A longueur de tribunes et d'interviews, le ministre insiste sur cette différence, essentielle à ses yeux, entre les droits formels et les droits réels. Et de citer souvent ces deux exemples: les règles sur le logement, très protectrices des locataires en place, et pourtant dans l'incapacité de réduire un nombre record de mal-logés; le travail, où les avantages du CDI découragent l'embauche des jeunes. Pour lui, la gauche s'accroche à une vision du monde du travail datant du consensus de 1946.

Ce monde-là, c'est "fi-ni", martèle le trentenaire. Avec la loi Macron 1, il tente d'adapter la vieille économie aux nécessités du temps. Avec Macron 2, futur dispositif pour favoriser la transition numérique, il veut permettre à la France de profiter de la nouvelle économie: elle dispose d'innovateurs, d'entrepreneurs, il faut supprimer les freins à leur essor. L'heure est encore à la réflexion, mais il est clair que le ministre va de nouveau s'intéresser au Code du travail, percuté, par exemple, par l'irruption des autoentrepreneurs, qui ne sont plus vraiment des salariés et pas tout à fait des patrons.

Macron agit aussi par tempérament. Il a beaucoup d'idées sur tout - le travail, la Grèce, l'Europe. Alors, il s'ébroue dans le jardin des autres, créant quelques problèmes de voisinage. Notamment avec le locataire du 6e étage de Bercy, Michel Sapin, quand il donne son avis sur la crise grecque, gérée par le ministre des Finances. "Il faut parfois calmer la fougue de la jeunesse", dit-on, en souriant, dans l'entourage de Sapin.

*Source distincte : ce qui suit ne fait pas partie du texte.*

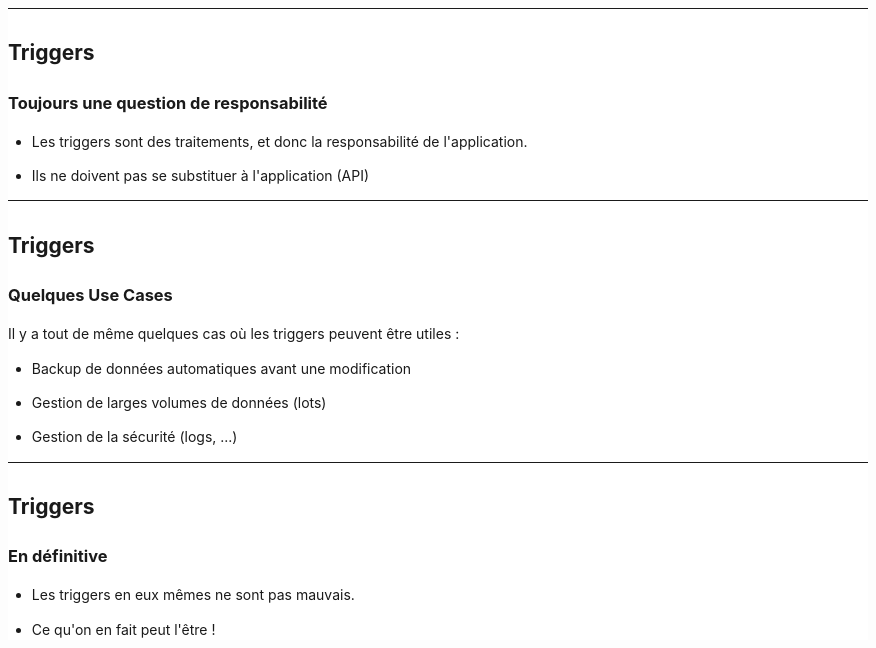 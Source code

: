 ----

## Triggers

### Toujours une question de responsabilité

- Les triggers sont des traitements, et donc la responsabilité de l'application.

- Ils ne doivent pas se substituer à l'application (API)

----

## Triggers

### Quelques Use Cases

Il y a tout de même quelques cas où les triggers peuvent être utiles :

- Backup de données automatiques avant une modification

- Gestion de larges volumes de données (lots)

- Gestion de la sécurité (logs, ...)

----

## Triggers

### En définitive

- Les triggers en eux mêmes ne sont pas mauvais.

- Ce qu'on en fait peut l'être ! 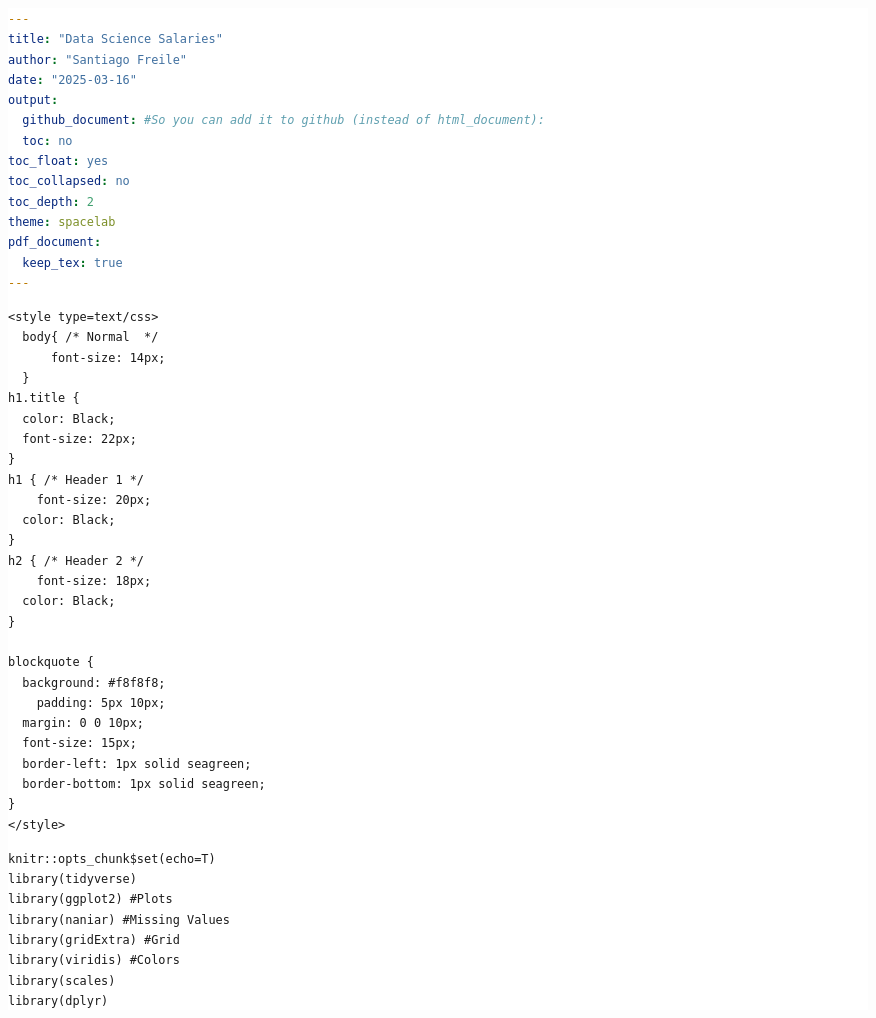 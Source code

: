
 ```yaml
---
title: "Data Science Salaries"
author: "Santiago Freile"
date: "2025-03-16"
output:
  github_document: #So you can add it to github (instead of html_document):
  toc: no
toc_float: yes
toc_collapsed: no
toc_depth: 2
theme: spacelab
pdf_document:
  keep_tex: true
---
```

  
```{=html}
<style type=text/css>
  body{ /* Normal  */
      font-size: 14px;
  }
h1.title {
  color: Black;
  font-size: 22px;
}
h1 { /* Header 1 */
    font-size: 20px;
  color: Black;
}
h2 { /* Header 2 */
    font-size: 18px;
  color: Black;
}

blockquote {
  background: #f8f8f8;
    padding: 5px 10px;
  margin: 0 0 10px;
  font-size: 15px;
  border-left: 1px solid seagreen;
  border-bottom: 1px solid seagreen;
}
</style>
```


```{r setup, include=FALSE}
knitr::opts_chunk$set(echo=T)
library(tidyverse) 
library(ggplot2) #Plots
library(naniar) #Missing Values
library(gridExtra) #Grid
library(viridis) #Colors
library(scales)
library(dplyr)
```
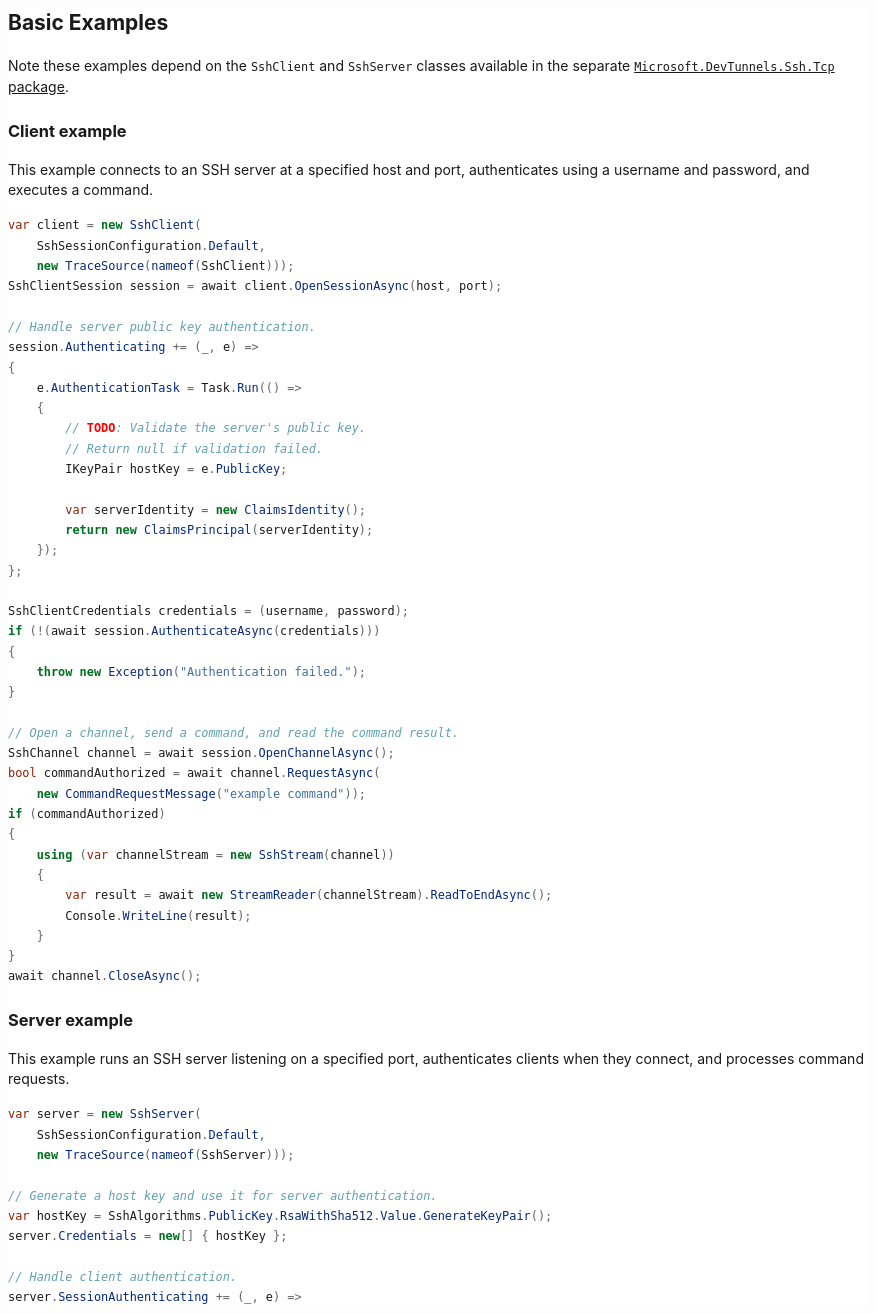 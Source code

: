 ## Basic Examples
Note these examples depend on the `SshClient` and `SshServer` classes
available in the separate [`Microsoft.DevTunnels.Ssh.Tcp` package](..\Ssh.Tcp\README.md).

### Client example
This example connects to an SSH server at a specified host and port,
authenticates using a username and password, and executes a command.

```C#
var client = new SshClient(
    SshSessionConfiguration.Default,
    new TraceSource(nameof(SshClient)));
SshClientSession session = await client.OpenSessionAsync(host, port);

// Handle server public key authentication.
session.Authenticating += (_, e) =>
{
    e.AuthenticationTask = Task.Run(() =>
    {
        // TODO: Validate the server's public key.
        // Return null if validation failed.
        IKeyPair hostKey = e.PublicKey;

        var serverIdentity = new ClaimsIdentity();
        return new ClaimsPrincipal(serverIdentity);
    });
};

SshClientCredentials credentials = (username, password);
if (!(await session.AuthenticateAsync(credentials)))
{
    throw new Exception("Authentication failed.");
}

// Open a channel, send a command, and read the command result.
SshChannel channel = await session.OpenChannelAsync();
bool commandAuthorized = await channel.RequestAsync(
    new CommandRequestMessage("example command"));
if (commandAuthorized)
{
    using (var channelStream = new SshStream(channel))
    {
        var result = await new StreamReader(channelStream).ReadToEndAsync();
        Console.WriteLine(result);
    }
}
await channel.CloseAsync();
```

### Server example
This example runs an SSH server listening on a specified port,
authenticates clients when they connect, and processes command requests.
```C#
var server = new SshServer(
    SshSessionConfiguration.Default,
    new TraceSource(nameof(SshServer)));

// Generate a host key and use it for server authentication.
var hostKey = SshAlgorithms.PublicKey.RsaWithSha512.Value.GenerateKeyPair();
server.Credentials = new[] { hostKey };

// Handle client authentication.
server.SessionAuthenticating += (_, e) =>
```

La loi pour la croissance et l'activité va servir son penchant. En principe, il travaille en étroite relation avec ses collègues et, au début de la discussion à l'Assemblée, ils sont tous là, sur le banc du gouvernement. Mais, dans les longues palabres qui suivent, il est seul à la manoeuvre. A quelques reprises, François Rebsamen doit rappeler qu'il est le ministre du Travail. Macron lui envoie alors des SMS désarmants: "Excuse-moi, ma poule", écrit-il à son aîné.

Si la franchise et la sympathie peuvent désamorcer certains conflits, elles laissent insensibles les syndicats et la gauche du PS. Parce que l'irruption de Macron sur le terrain social porte un message subliminal qui les inquiète: "Traditionnellement, les prud'hommes relèvent du ministère de la Justice, et le droit du travail, du ministère du même nom, analyse Denys Robiliard, député PS, rapporteur thématique de la loi Macron. Or laisser Bercy toucher au droit du travail, c'est donner à penser qu'on roule pour les patrons, alors que le ministère du Travail incarne la défense des salariés." Reste à Macron à démentir cet adage: "Dis-moi d'où tu viens, je te dirai pour qui tu parles."